Aim of the task:
Check every line of the records below for the string "PitchDeckGenerator" and copy the ones that have it.
─── Data listing ───
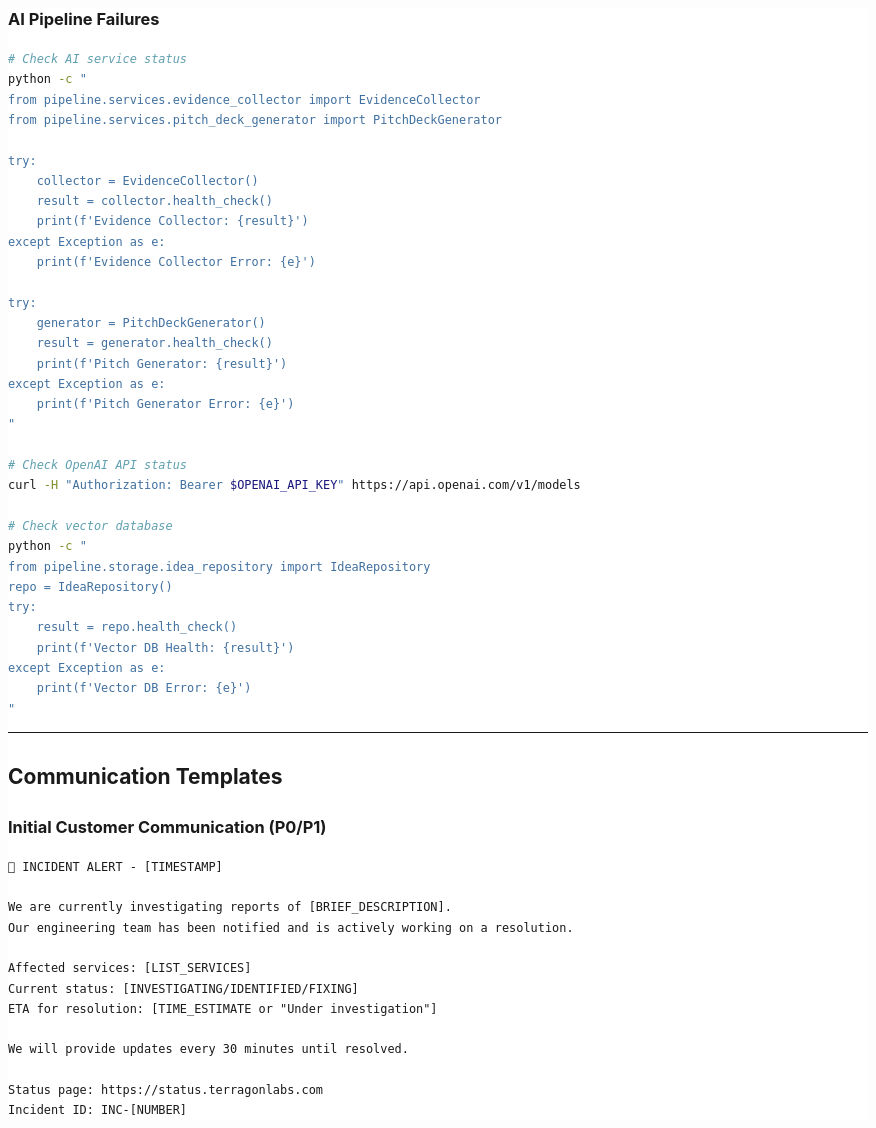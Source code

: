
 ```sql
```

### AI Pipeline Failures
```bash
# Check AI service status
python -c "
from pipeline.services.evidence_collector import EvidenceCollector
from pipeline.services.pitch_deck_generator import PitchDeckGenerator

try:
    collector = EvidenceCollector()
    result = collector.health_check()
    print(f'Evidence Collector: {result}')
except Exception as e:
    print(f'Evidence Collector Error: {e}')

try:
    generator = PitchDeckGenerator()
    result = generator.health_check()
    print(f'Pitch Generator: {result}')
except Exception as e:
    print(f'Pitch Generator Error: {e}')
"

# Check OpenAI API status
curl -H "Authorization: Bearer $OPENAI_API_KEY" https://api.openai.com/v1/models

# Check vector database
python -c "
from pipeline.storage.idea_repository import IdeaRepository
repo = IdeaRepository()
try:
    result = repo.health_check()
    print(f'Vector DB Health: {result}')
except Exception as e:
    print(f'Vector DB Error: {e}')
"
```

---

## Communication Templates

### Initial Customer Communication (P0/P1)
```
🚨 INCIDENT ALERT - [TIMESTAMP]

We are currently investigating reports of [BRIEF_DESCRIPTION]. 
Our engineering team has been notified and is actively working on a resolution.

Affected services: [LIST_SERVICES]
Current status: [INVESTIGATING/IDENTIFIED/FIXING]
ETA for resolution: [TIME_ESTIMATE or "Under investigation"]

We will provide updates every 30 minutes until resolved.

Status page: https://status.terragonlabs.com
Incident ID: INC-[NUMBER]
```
───
─── Data listing ───
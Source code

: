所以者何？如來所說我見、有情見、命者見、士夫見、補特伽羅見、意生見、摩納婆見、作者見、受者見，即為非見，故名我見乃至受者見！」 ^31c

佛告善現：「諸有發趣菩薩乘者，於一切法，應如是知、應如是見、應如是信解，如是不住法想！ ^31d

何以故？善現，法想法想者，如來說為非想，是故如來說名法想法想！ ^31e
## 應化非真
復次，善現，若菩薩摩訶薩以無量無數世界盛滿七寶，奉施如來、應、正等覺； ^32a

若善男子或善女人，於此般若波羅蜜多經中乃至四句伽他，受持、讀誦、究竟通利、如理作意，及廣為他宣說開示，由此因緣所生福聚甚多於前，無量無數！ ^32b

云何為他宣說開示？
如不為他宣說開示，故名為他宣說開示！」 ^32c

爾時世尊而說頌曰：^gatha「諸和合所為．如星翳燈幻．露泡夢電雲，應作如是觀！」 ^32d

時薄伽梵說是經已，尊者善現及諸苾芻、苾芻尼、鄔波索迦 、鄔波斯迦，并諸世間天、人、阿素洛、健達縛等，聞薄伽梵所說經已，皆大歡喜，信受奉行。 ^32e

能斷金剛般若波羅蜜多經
───
Answer space:
from pipeline.services.pitch_deck_generator import PitchDeckGenerator
    generator = PitchDeckGenerator()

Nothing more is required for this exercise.